### [Activity]
Scan the material below for the string "includegraphics". Report every line that has it.
[Start of Attachment]
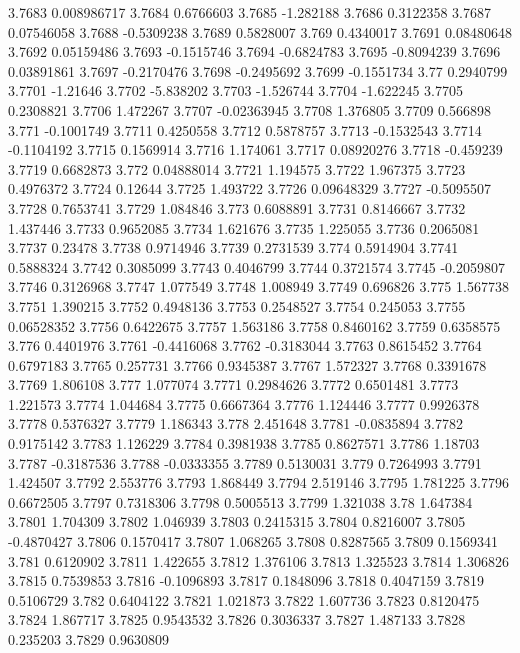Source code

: 3.7683  0.008986717
3.7684  0.6766603
3.7685  -1.282188
3.7686  0.3122358
3.7687  0.07546058
3.7688  -0.5309238
3.7689  0.5828007
3.769  0.4340017
3.7691  0.08480648
3.7692  0.05159486
3.7693  -0.1515746
3.7694  -0.6824783
3.7695  -0.8094239
3.7696  0.03891861
3.7697  -0.2170476
3.7698  -0.2495692
3.7699  -0.1551734
3.77  0.2940799
3.7701  -1.21646
3.7702  -5.838202
3.7703  -1.526744
3.7704  -1.622245
3.7705  0.2308821
3.7706  1.472267
3.7707  -0.02363945
3.7708  1.376805
3.7709  0.566898
3.771  -0.1001749
3.7711  0.4250558
3.7712  0.5878757
3.7713  -0.1532543
3.7714  -0.1104192
3.7715  0.1569914
3.7716  1.174061
3.7717  0.08920276
3.7718  -0.459239
3.7719  0.6682873
3.772  0.04888014
3.7721  1.194575
3.7722  1.967375
3.7723  0.4976372
3.7724  0.12644
3.7725  1.493722
3.7726  0.09648329
3.7727  -0.5095507
3.7728  0.7653741
3.7729  1.084846
3.773  0.6088891
3.7731  0.8146667
3.7732  1.437446
3.7733  0.9652085
3.7734  1.621676
3.7735  1.225055
3.7736  0.2065081
3.7737  0.23478
3.7738  0.9714946
3.7739  0.2731539
3.774  0.5914904
3.7741  0.5888324
3.7742  0.3085099
3.7743  0.4046799
3.7744  0.3721574
3.7745  -0.2059807
3.7746  0.3126968
3.7747  1.077549
3.7748  1.008949
3.7749  0.696826
3.775  1.567738
3.7751  1.390215
3.7752  0.4948136
3.7753  0.2548527
3.7754  0.245053
3.7755  0.06528352
3.7756  0.6422675
3.7757  1.563186
3.7758  0.8460162
3.7759  0.6358575
3.776  0.4401976
3.7761  -0.4416068
3.7762  -0.3183044
3.7763  0.8615452
3.7764  0.6797183
3.7765  0.257731
3.7766  0.9345387
3.7767  1.572327
3.7768  0.3391678
3.7769  1.806108
3.777  1.077074
3.7771  0.2984626
3.7772  0.6501481
3.7773  1.221573
3.7774  1.044684
3.7775  0.6667364
3.7776  1.124446
3.7777  0.9926378
3.7778  0.5376327
3.7779  1.186343
3.778  2.451648
3.7781  -0.0835894
3.7782  0.9175142
3.7783  1.126229
3.7784  0.3981938
3.7785  0.8627571
3.7786  1.18703
3.7787  -0.3187536
3.7788  -0.0333355
3.7789  0.5130031
3.779  0.7264993
3.7791  1.424507
3.7792  2.553776
3.7793  1.868449
3.7794  2.519146
3.7795  1.781225
3.7796  0.6672505
3.7797  0.7318306
3.7798  0.5005513
3.7799  1.321038
3.78  1.647384
3.7801  1.704309
3.7802  1.046939
3.7803  0.2415315
3.7804  0.8216007
3.7805  -0.4870427
3.7806  0.1570417
3.7807  1.068265
3.7808  0.8287565
3.7809  0.1569341
3.781  0.6120902
3.7811  1.422655
3.7812  1.376106
3.7813  1.325523
3.7814  1.306826
3.7815  0.7539853
3.7816  -0.1096893
3.7817  0.1848096
3.7818  0.4047159
3.7819  0.5106729
3.782  0.6404122
3.7821  1.021873
3.7822  1.607736
3.7823  0.8120475
3.7824  1.867717
3.7825  0.9543532
3.7826  0.3036337
3.7827  1.487133
3.7828  0.235203
3.7829  0.9630809
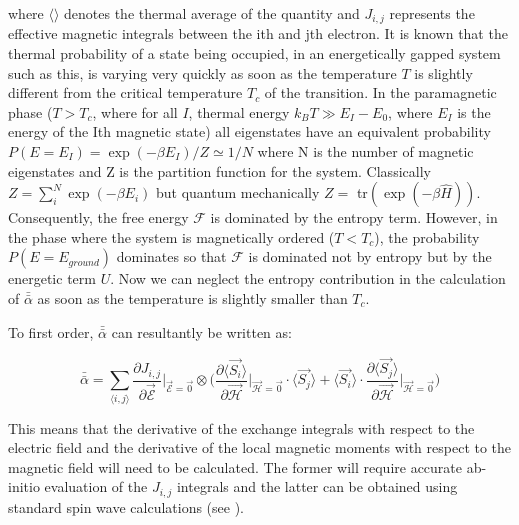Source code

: \documentclass[10pt]{article}
\begin{document}
where $\langle \rangle$ denotes the thermal average of the quantity and $J_{i,j}$ represents the effective magnetic integrals between the ith and jth electron. It is known that the thermal probability of a state being occupied, in an energetically gapped system such as this, is varying very quickly as soon as the temperature $T$ is slightly different from the critical temperature $T_c$ of the transition. In the paramagnetic phase ($T > T_c$, where for all $I$, thermal energy $k_B T \gg E_I - E_0$, where $E_I$ is the energy of the Ith magnetic state) all eigenstates have an equivalent probability $P(E = E_I) = \exp(-\beta E_I)/Z \simeq 1/N$ where N is the number of magnetic eigenstates and Z is the partition function for the system. Classically $Z = \sum_{i}^{N} \exp(-\beta E_i)$ but quantum mechanically $Z =$ tr$(\exp(-\beta \hat{H}))$. Consequently, the free energy $\mathcal{F}$ is dominated by the entropy term. However, in the phase where the system is magnetically ordered ($T < T_c$), the probability $P(E = E_{ground})$ dominates so that $\mathcal{F}$ is dominated not by entropy but by the energetic term $U$. Now we can neglect the entropy contribution in the calculation of $\bar{\bar{\alpha}}$ as soon as the temperature is slightly smaller than $T_c$.

To first order, $\bar{\bar{\alpha}}$ can resultantly be written as:

\begin{equation}
	\bar{\bar{\alpha}} = \sum_{\langle i,j \rangle} \frac{\partial J_{i,j}}{\partial \vec{\mathcal{E}}}\biggr\vert_{\vec{\mathcal{E}}=\vec{0}}\otimes\biggr(\frac{\partial \langle \vec{S_i}\rangle}{\partial \vec{\mathcal{H}}}\biggr\vert_{\vec{\mathcal{H}} = \vec{0}}\cdot\langle\vec{S_j}\rangle + \langle\vec{S_i}\rangle\cdot\frac{\partial \langle \vec{S_j}\rangle}{\partial\vec{\mathcal{H}}}\biggr\vert_{\vec{\mathcal{H}}=\vec{0}}\biggr)
\end{equation}

This means that the derivative of the exchange integrals with respect to the electric field and the derivative of the local magnetic moments with respect to the magnetic field will need to be calculated. The former will require accurate ab-initio evaluation of the $J_{i,j}$ integrals and the latter can be obtained using standard spin wave calculations (see \cite{anderson1951limits,kubo1952spin,oguchi1960theory}).
\end{document}
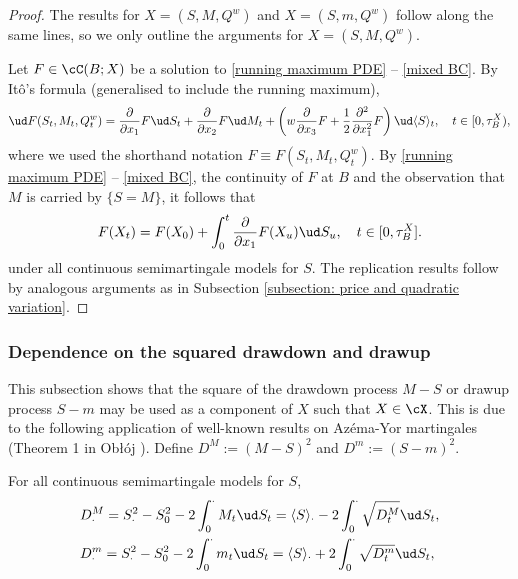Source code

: \documentclass[11pt]{article}
\begin{document}
\begin{proof}

The results for $X = (S, M, Q^w)$ and $X = (S, m, Q^w)$ follow along the same lines, so we only outline the arguments for $X = (S, M, Q^w)$.

Let $F \in \cC(B;X)$ be a solution to \eqref{running maximum PDE} -- \eqref{mixed BC}. By It\^o's formula (generalised to include the running maximum),
\begin{align*}
\ud F(S_t, M_t, Q^w_t) =  \frac{\partial}{\partial x_1} F \ud S_t +  \frac{\partial}{\partial x_2}F \ud M_t + \left( w \frac{\partial}{\partial x_3}  F + \frac{1}{2}  \frac{\partial^2}{\partial x_1^2}F \right) \ud \langle S \rangle_t, \quad t \in [0,\tau^X_B),
\end{align*}
where we used the shorthand notation $F \equiv F(S_t,M_t,Q^w_t)$. By \eqref{running maximum PDE} -- \eqref{mixed BC}, the continuity of $F$ at $B$ and the observation that $M$ is carried by $\{S = M\}$, it follows that
$$
F(X_t) = F(X_0) + \int_0^t \frac{\partial}{\partial x_1} F(X_u) \ud S_u, \quad t \in [0,\tau^X_B].
$$
under all continuous semimartingale models for $S$. The replication results follow by analogous arguments as in Subsection \ref{subsection: price and quadratic variation}. 
\end{proof}

\subsubsection{Dependence on the squared drawdown and drawup}

This subsection shows that the square of the drawdown process $M - S$ or drawup process $S - m$ may be used as a component of $X$ such that $X \in \cX$. This is due to the following application of well-known results on Az\'ema-Yor martingales (Theorem 1 in Ob\l\'oj \cite{Obloj:Azema-Yor}).  Define $D^M := (M - S)^2$ and $D^m := (S - m)^2$. 

\begin{lemma}
\label{lemma: Azema-Yor}

For all continuous semimartingale models for $S$,
\begin{align}
& D^M_\cdot = S_\cdot^2 - S_0^2 - 2 \int_0^\cdot M_t \ud S_t = \langle S \rangle_\cdot - 2 \int_0^\cdot \sqrt{ D^M_t } \ud S_t,
\label{integral formulation for D^M} \\
& D^m_\cdot = S_\cdot^2 - S_0^2 - 2 \int_0^\cdot m_t \ud S_t = \langle S \rangle_\cdot + 2 \int_0^\cdot  \sqrt{ D^m_t }  \ud S_t,
\label{integral formulation for D^m}
\end{align}

\end{lemma}
\end{document}
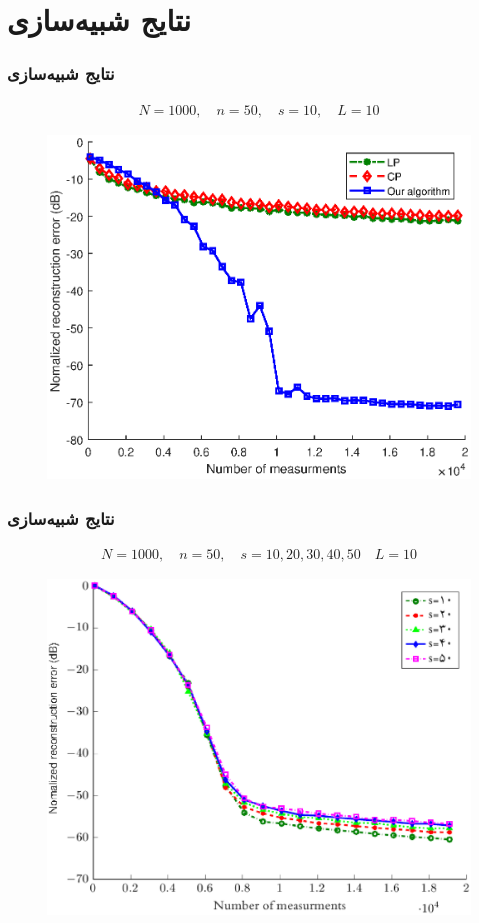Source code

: \section{نتایج شبیه‌سازی\hfill}

\begin{frame}
\frametitle{نتایج شبیه‌سازی}
\begin{align*}
N= 1000, \quad n= 50, \quad s= 10, \quad L=10
\end{align*}
\begin{figure}
	\centering
	\includegraphics[scale=0.45]{Images/simfig1.eps}
\end{figure}
\end{frame}
\begin{frame}
\frametitle{نتایج شبیه‌سازی}
\begin{align*}
N= 1000, \quad n= 50, \quad s= 10,20,30,40,50 \quad L=10
\end{align*}
\begin{figure}
	\centering
	\includegraphics[scale=0.25]{Images/simfig2.eps}
\end{figure}
\end{frame}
[End of Attachment]
### [Result]
	\includegraphics[scale=0.45]{Images/simfig1.eps}
	\includegraphics[scale=0.25]{Images/simfig2.eps}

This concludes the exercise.